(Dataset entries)

※ ※ ※

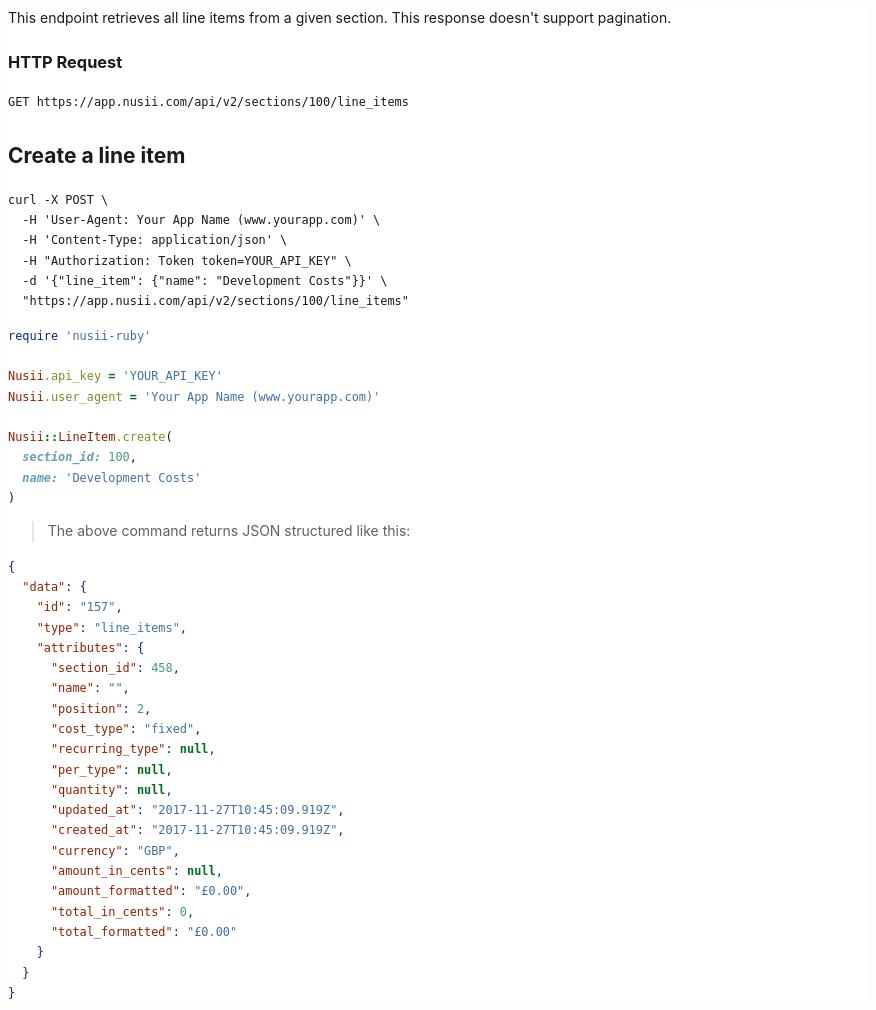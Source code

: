 This endpoint retrieves all line items from a given section. This response doesn't support pagination.

### HTTP Request

`GET https://app.nusii.com/api/v2/sections/100/line_items` 

## Create a line item

```shell
curl -X POST \
  -H 'User-Agent: Your App Name (www.yourapp.com)' \
  -H 'Content-Type: application/json' \
  -H "Authorization: Token token=YOUR_API_KEY" \
  -d '{"line_item": {"name": "Development Costs"}}' \
  "https://app.nusii.com/api/v2/sections/100/line_items"
```

```ruby
require 'nusii-ruby'

Nusii.api_key = 'YOUR_API_KEY'
Nusii.user_agent = 'Your App Name (www.yourapp.com)'

Nusii::LineItem.create(
  section_id: 100, 
  name: 'Development Costs'
)
```

> The above command returns JSON structured like this:

```json
{
  "data": {
    "id": "157",
    "type": "line_items",
    "attributes": {
      "section_id": 458,
      "name": "",
      "position": 2,
      "cost_type": "fixed",
      "recurring_type": null,
      "per_type": null,
      "quantity": null,
      "updated_at": "2017-11-27T10:45:09.919Z",
      "created_at": "2017-11-27T10:45:09.919Z",
      "currency": "GBP",
      "amount_in_cents": null,
      "amount_formatted": "£0.00",
      "total_in_cents": 0,
      "total_formatted": "£0.00"
    }
  }
}
```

※ ※ ※

After finding the line that contains "The above command" in the records above, copy that line and each one after it exactly, through the final line.

> The above command returns JSON structured like this:

```json
{
  "data": {
    "id": "157",
    "type": "line_items",
    "attributes": {
      "section_id": 458,
      "name": "",
      "position": 2,
      "cost_type": "fixed",
      "recurring_type": null,
      "per_type": null,
      "quantity": null,
      "updated_at": "2017-11-27T10:45:09.919Z",
      "created_at": "2017-11-27T10:45:09.919Z",
      "currency": "GBP",
      "amount_in_cents": null,
      "amount_formatted": "£0.00",
      "total_in_cents": 0,
      "total_formatted": "£0.00"
    }
  }
}
```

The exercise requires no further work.